# Regular Expressions in Python

**By Arpit Omprakash, Byte Sized Code**

## Basic RegExp

**What is a Regular Expression?**  
A Regular Expression (a.k.a. regex or regexp) is essentially a search query for text that's expressed by a string pattern.  
When you run a search against a particular piece of text, anything that matches a regular expression pattern you specified, is returned as a result of the search.  
They allow us to search a text for strings matching a specific pattern.

**Module**  
First we need to import the `re` module in python that lets us create and deal with regular expression.

In [34]:
import re

**Search**  

Most of what we do with regex in python can be accomplished by using the `re.search()` function.  
We provide two arguments to the function:  
- A regex pattern
- A string to match  

In [35]:
result = re.search(r"zza", "pizza")
print(result)

<re.Match object; span=(2, 5), match='zza'>


In [36]:
result = re.search(r"zza", "youzza")
print(result)

<re.Match object; span=(3, 6), match='zza'>


As we can see above, when there is a match, `re` returns a `re.Match` object.  
It consists of a `span` that lets us know where the match occured in the given string.  
And a `match`, that shows the exact match that was found.
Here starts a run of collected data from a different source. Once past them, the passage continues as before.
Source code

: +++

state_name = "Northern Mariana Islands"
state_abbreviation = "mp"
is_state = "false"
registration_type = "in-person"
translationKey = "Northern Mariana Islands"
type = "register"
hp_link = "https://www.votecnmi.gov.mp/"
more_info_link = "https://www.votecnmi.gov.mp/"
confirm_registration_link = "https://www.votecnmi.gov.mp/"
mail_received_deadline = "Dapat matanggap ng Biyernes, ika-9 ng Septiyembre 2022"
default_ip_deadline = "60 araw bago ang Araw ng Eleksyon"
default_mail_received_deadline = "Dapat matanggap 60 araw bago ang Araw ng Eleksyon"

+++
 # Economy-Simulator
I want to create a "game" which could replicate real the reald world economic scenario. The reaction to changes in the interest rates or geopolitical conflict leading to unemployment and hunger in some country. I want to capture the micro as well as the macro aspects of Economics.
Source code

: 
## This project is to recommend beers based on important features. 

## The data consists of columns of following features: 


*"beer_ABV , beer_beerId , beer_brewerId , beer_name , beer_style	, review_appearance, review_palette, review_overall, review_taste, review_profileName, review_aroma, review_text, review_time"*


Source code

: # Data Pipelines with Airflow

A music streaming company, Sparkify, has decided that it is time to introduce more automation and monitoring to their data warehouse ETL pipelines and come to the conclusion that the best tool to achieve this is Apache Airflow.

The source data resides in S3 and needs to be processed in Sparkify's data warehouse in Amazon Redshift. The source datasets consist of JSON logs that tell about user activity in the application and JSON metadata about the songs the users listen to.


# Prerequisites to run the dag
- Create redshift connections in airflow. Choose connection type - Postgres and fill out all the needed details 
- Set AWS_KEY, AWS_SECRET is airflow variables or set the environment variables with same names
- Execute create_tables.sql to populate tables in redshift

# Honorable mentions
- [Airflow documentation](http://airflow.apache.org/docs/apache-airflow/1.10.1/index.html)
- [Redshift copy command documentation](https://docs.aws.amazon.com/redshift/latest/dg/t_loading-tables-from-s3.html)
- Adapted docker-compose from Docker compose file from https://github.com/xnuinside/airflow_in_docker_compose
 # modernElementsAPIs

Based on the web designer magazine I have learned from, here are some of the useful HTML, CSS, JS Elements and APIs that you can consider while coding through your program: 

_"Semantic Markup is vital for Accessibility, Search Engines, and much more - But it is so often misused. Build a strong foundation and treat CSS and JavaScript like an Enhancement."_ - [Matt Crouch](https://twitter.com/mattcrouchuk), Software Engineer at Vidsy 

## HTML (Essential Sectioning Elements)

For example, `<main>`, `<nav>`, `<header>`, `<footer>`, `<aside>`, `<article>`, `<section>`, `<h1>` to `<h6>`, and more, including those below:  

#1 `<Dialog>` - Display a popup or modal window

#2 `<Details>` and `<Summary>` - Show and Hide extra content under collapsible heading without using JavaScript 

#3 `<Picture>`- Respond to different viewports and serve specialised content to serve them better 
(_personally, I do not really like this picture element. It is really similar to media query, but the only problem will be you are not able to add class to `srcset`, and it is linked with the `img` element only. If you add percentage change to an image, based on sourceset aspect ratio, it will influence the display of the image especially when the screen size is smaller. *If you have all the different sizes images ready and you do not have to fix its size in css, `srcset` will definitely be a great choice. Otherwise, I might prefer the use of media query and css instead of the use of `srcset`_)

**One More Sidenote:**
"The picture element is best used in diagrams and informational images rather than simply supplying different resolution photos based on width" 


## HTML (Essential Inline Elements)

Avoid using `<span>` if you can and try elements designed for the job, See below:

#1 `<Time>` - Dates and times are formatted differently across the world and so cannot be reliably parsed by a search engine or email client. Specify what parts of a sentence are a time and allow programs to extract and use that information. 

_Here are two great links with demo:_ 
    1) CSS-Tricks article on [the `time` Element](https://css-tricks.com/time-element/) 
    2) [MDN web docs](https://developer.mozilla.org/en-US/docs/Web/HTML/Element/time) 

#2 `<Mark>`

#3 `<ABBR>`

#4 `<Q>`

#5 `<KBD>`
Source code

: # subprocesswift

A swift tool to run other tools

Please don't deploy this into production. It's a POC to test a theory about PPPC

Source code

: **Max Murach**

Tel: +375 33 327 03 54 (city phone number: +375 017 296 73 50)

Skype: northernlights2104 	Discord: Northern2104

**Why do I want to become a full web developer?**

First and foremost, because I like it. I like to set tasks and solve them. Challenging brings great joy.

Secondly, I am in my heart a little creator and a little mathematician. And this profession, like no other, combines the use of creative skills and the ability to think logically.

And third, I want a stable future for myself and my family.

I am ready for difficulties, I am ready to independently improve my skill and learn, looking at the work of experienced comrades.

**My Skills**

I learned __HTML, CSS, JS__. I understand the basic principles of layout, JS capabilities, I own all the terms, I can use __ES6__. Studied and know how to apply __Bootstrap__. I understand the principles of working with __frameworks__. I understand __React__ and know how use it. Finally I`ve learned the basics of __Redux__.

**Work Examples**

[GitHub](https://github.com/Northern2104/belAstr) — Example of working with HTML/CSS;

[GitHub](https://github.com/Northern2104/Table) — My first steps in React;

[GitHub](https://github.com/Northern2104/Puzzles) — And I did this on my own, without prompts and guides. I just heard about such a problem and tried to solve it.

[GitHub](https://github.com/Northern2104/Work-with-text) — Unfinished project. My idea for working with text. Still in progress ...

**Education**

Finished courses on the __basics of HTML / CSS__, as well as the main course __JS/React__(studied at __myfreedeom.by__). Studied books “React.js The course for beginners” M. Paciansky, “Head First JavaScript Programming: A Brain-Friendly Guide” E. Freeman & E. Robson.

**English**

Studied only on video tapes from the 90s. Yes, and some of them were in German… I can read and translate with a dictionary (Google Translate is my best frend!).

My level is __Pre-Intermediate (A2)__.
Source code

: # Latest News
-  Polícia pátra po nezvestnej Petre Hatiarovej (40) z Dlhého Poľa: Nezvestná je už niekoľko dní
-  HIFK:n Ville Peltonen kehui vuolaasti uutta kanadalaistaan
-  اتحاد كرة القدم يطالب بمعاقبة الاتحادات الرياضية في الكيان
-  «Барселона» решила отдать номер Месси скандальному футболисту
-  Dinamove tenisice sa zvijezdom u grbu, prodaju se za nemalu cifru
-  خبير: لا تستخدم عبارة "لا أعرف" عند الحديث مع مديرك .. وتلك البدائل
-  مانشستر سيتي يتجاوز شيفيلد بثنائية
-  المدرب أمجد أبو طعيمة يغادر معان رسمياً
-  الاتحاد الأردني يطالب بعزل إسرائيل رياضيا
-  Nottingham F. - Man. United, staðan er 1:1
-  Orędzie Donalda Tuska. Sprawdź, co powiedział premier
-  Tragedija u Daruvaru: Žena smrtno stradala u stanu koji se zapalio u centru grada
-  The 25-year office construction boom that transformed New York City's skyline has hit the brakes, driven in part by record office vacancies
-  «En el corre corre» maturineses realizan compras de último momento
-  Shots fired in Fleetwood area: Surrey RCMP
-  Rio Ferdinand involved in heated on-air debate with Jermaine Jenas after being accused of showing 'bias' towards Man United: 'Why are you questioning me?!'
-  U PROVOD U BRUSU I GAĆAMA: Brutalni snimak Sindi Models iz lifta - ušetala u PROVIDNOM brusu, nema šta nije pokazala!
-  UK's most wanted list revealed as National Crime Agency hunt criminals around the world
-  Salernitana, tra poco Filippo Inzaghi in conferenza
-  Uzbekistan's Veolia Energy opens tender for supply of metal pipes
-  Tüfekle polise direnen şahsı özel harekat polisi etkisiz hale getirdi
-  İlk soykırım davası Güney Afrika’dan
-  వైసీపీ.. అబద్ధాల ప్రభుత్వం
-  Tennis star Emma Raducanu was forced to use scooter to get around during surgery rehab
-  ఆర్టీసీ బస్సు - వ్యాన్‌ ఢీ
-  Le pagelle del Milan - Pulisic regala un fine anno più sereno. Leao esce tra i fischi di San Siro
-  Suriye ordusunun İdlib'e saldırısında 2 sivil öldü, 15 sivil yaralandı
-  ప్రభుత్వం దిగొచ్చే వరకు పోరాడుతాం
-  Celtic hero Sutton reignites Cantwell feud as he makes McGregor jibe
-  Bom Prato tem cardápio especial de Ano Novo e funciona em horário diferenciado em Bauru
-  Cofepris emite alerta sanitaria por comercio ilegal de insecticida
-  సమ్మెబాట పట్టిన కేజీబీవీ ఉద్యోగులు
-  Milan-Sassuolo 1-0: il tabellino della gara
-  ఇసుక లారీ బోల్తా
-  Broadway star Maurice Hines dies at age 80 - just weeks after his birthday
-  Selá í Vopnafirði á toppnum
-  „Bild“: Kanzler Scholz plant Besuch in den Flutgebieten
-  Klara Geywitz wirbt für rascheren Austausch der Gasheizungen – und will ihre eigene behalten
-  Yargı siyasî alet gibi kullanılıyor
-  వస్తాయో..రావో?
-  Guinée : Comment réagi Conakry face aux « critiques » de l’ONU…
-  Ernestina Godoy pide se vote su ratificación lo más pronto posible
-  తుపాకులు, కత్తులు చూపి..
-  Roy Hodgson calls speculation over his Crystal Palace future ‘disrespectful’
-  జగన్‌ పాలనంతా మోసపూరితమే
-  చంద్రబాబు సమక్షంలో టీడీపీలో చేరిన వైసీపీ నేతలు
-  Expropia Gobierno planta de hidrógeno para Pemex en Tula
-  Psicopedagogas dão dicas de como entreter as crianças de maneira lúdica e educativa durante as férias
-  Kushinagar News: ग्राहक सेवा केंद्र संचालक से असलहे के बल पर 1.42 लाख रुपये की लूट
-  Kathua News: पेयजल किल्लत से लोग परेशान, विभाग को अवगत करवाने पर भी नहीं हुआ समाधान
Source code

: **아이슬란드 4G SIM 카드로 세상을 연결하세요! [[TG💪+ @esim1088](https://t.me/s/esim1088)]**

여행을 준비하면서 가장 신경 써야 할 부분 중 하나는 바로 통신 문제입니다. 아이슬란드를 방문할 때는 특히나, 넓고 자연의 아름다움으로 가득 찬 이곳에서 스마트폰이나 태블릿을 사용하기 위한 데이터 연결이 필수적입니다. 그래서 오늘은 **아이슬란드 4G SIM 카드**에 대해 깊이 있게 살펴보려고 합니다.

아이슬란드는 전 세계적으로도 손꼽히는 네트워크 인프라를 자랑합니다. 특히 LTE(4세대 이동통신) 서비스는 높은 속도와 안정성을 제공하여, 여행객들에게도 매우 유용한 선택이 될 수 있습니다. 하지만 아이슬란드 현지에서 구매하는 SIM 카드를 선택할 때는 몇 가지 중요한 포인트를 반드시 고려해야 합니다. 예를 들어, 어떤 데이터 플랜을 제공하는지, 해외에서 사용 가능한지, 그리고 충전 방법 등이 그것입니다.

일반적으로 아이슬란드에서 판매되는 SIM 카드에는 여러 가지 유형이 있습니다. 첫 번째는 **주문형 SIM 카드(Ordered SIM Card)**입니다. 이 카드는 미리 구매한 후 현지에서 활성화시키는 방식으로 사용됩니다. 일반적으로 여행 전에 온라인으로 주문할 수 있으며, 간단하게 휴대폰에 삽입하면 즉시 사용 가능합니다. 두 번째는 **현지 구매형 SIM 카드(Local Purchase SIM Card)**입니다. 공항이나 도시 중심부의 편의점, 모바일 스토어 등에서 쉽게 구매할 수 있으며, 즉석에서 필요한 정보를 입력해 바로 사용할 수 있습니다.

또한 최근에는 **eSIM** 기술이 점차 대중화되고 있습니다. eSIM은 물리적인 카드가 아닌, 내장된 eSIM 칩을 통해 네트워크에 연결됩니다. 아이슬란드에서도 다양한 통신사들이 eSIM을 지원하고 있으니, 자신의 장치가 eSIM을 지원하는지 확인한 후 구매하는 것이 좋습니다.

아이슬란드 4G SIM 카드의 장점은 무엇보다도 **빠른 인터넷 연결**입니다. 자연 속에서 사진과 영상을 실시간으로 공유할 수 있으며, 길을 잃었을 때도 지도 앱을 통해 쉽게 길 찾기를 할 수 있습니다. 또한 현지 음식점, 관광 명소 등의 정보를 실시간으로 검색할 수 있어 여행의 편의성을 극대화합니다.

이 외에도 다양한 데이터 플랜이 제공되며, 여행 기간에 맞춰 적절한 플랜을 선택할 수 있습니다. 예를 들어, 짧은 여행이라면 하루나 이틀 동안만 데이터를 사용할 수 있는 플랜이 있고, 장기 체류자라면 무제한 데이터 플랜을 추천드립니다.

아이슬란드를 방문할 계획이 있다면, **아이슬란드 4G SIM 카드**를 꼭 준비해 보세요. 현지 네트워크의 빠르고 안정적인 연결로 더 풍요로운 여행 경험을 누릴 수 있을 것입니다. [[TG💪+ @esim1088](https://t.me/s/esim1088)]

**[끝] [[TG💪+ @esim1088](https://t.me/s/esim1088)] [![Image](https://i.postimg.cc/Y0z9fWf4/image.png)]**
What about when there is no match?  
It returns a None.

In [37]:
result = re.search(r"zza", "lol")
print(result)

None


**IGNORECASE**

By default, regex matching is case sensitive. To make the matching case insensitive we can use the `re.IGNORECASE` flag.

In [38]:
print(re.search(r"ping", "Ping"))

None


In [39]:
print(re.search(r"ping", "Ping", re.IGNORECASE))

<re.Match object; span=(0, 4), match='Ping'>


**FINDALL**

The `re.search` function, although very handy, will always return the first match in a string.  
What if we want to match all instances of occurence of a given pattern in a string?  
We use the `re.findall` method.

In [40]:
print(re.search(r"ding", "dingdingdingding"))

<re.Match object; span=(0, 4), match='ding'>


In [41]:
print(re.findall(r"ding", "dingdingdingding"))

['ding', 'ding', 'ding', 'ding']


### Special Characters

Next we take a look at some of the special characters that help with pattern matching in regex.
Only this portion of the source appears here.